● PROBLEM DETAILS
What you produce should match the records below precisely, except that images are removed.

BEGIN PROVIDED RECORDS

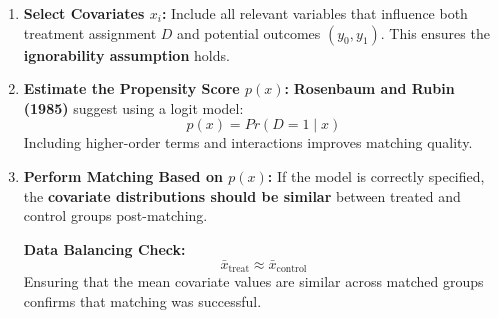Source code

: \documentclass[10pt, oneside]{article}
\begin{document}
\begin{enumerate}
    \item \textbf{Select Covariates $x_i$:}  
    Include all relevant variables that influence both treatment assignment $D$ and potential outcomes $(y_0, y_1)$. This ensures the \textbf{ignorability assumption} holds.

    \item \textbf{Estimate the Propensity Score $p(x)$:}  
    \textbf{Rosenbaum and Rubin (1985)} suggest using a logit model:
    \begin{equation}
    p(x) = Pr(D=1 \mid x)
    \end{equation}
    Including higher-order terms and interactions improves matching quality.

    \item \textbf{Perform Matching Based on $p(x)$:}  
    If the model is correctly specified, the \textbf{covariate distributions should be similar} between treated and control groups post-matching.

    \textbf{Data Balancing Check:}
    \begin{equation}
    \bar{x}_{\text{treat}} \approx \bar{x}_{\text{control}}
    \end{equation}
    Ensuring that the mean covariate values are similar across matched groups confirms that matching was successful.
\end{enumerate}
\end{document}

END PROVIDED RECORDS

● ANSWER TO THIS PROBLEM
Source code

: \documentclass[10pt, oneside]{article}
\begin{document}
\begin{enumerate}
    \item \textbf{Select Covariates $x_i$:}  
    Include all relevant variables that influence both treatment assignment $D$ and potential outcomes $(y_0, y_1)$. This ensures the \textbf{ignorability assumption} holds.

    \item \textbf{Estimate the Propensity Score $p(x)$:}  
    \textbf{Rosenbaum and Rubin (1985)} suggest using a logit model:
    \begin{equation}
    p(x) = Pr(D=1 \mid x)
    \end{equation}
    Including higher-order terms and interactions improves matching quality.

    \item \textbf{Perform Matching Based on $p(x)$:}  
    If the model is correctly specified, the \textbf{covariate distributions should be similar} between treated and control groups post-matching.

    \textbf{Data Balancing Check:}
    \begin{equation}
    \bar{x}_{\text{treat}} \approx \bar{x}_{\text{control}}
    \end{equation}
    Ensuring that the mean covariate values are similar across matched groups confirms that matching was successful.
\end{enumerate}
\end{document}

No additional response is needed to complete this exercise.